[comp.lang.c] newlines in string constants

kyle@xanth.UUCP (Kyle Jones) (10/07/87)

I would like to be able to have multi-line string constants without
having to put \n\ at the end of each line.  For example

char *s = "This is\n\
legal.";

whereas

char *s = "This is
not legal.";

I would like to see the second form become legal.  What does the
current ANSI draft have to say about this?

kyle jones  <kyle@odu.edu>  old dominion university, norfolk, va  usa

meissner@dg-rtp.UUCP (Michael Meissner) (10/07/87)

In article <2669@xanth.UUCP> kyle@xanth.UUCP (Kyle Jones) writes:
| I would like to be able to have multi-line string constants without
| having to put \n\ at the end of each line.  For example
| 
| char *s = "This is\n\
| legal.";
| 
| whereas
| 
| char *s = "This is
| not legal.";
| 
| I would like to see the second form become legal.  What does the
| current ANSI draft have to say about this?
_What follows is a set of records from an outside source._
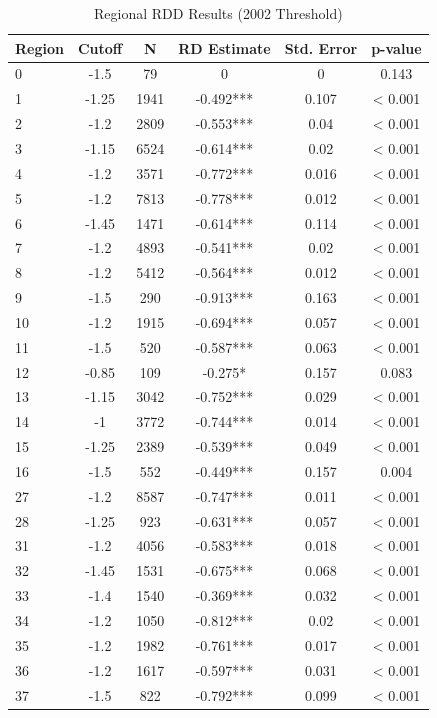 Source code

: \begin{table}[!htbp] \centering
\caption{Regional RDD Results (2002 Threshold)}
\label{tab:regional_rdd}
\begin{tabular}{lccccc}
\hline\hline
Region & Cutoff & N & RD Estimate & Std. Error & p-value \\
\hline
0 & -1.5 & 79 & 0 & 0 & 0.143 \\
1 & -1.25 & 1941 & -0.492*** & 0.107 & < 0.001 \\
2 & -1.2 & 2809 & -0.553*** & 0.04 & < 0.001 \\
3 & -1.15 & 6524 & -0.614*** & 0.02 & < 0.001 \\
4 & -1.2 & 3571 & -0.772*** & 0.016 & < 0.001 \\
5 & -1.2 & 7813 & -0.778*** & 0.012 & < 0.001 \\
6 & -1.45 & 1471 & -0.614*** & 0.114 & < 0.001 \\
7 & -1.2 & 4893 & -0.541*** & 0.02 & < 0.001 \\
8 & -1.2 & 5412 & -0.564*** & 0.012 & < 0.001 \\
9 & -1.5 & 290 & -0.913*** & 0.163 & < 0.001 \\
10 & -1.2 & 1915 & -0.694*** & 0.057 & < 0.001 \\
11 & -1.5 & 520 & -0.587*** & 0.063 & < 0.001 \\
12 & -0.85 & 109 & -0.275* & 0.157 & 0.083 \\
13 & -1.15 & 3042 & -0.752*** & 0.029 & < 0.001 \\
14 & -1 & 3772 & -0.744*** & 0.014 & < 0.001 \\
15 & -1.25 & 2389 & -0.539*** & 0.049 & < 0.001 \\
16 & -1.5 & 552 & -0.449*** & 0.157 & 0.004 \\
27 & -1.2 & 8587 & -0.747*** & 0.011 & < 0.001 \\
28 & -1.25 & 923 & -0.631*** & 0.057 & < 0.001 \\
31 & -1.2 & 4056 & -0.583*** & 0.018 & < 0.001 \\
32 & -1.45 & 1531 & -0.675*** & 0.068 & < 0.001 \\
33 & -1.4 & 1540 & -0.369*** & 0.032 & < 0.001 \\
34 & -1.2 & 1050 & -0.812*** & 0.02 & < 0.001 \\
35 & -1.2 & 1982 & -0.761*** & 0.017 & < 0.001 \\
36 & -1.2 & 1617 & -0.597*** & 0.031 & < 0.001 \\
37 & -1.5 & 822 & -0.792*** & 0.099 & < 0.001 \\

\end{tabular}
\end{table}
The current ANSI draft still says this is illegal.  However, it does add a
feature where adjacent strings are pasted together.  For example, you could
write:

	char *s = "This is\n"
		  "legal.";
-- 
Michael Meissner, Data General.		Uucp: ...!mcnc!rti!xyzzy!meissner
					Arpa/Csnet:  meissner@dg-rtp.DG.COM

minow@decvax.UUCP (Martin Minow) (10/08/87)

In article <2669@xanth.UUCP> kyle@xanth.UUCP (Kyle Jones) would like
to have multi-line string constants without the annoying \n\ at the
end of each line.
The problem with allowing multi-line string constants without \<nl> tags
is that a missing terminating quote is discovered only when the compiler
falls off the end of the file (or trips over another string).  If you
have more strings, you are in the amusing situation of compiling strings
and "stringing" code.  If you want to include a massive amount of text,
you can write a simple pre-processor such as the following (untested).
I used something similar to build a 10Kbyte string for an application.
This caused interesting hiccoughs in the compiler.

#include <stdio.h>
#define FALSE	0
#define TRUE	1

main() {
	int		nl_pending = FALSE;
	int		c;

	putchar('"');
	while ((c = getchar()) != EOF) {
	    if (nl_pending) {
		putchar('\\');		/* \n			*/
		putchar('n');
		putchar('\\');		/* \ to continue string	*/
		putchar('\n');		/* end of line		*/
		nl_pending = FALSE;
	    }
	    if (c == '\n')
		nl_pending = TRUE;
	    else {
		putchar(c);
	    }
	}
	putchar('"');
	putchar('\n');
}

Note, by the way, that Ansi C lets you write long strings as
	char foo[] =	"abc"
			"def"
			"ghi";
You still have to add the \n explicitly.

Martin Minow
decvax!minow

karl@haddock.ISC.COM (Karl Heuer) (10/08/87)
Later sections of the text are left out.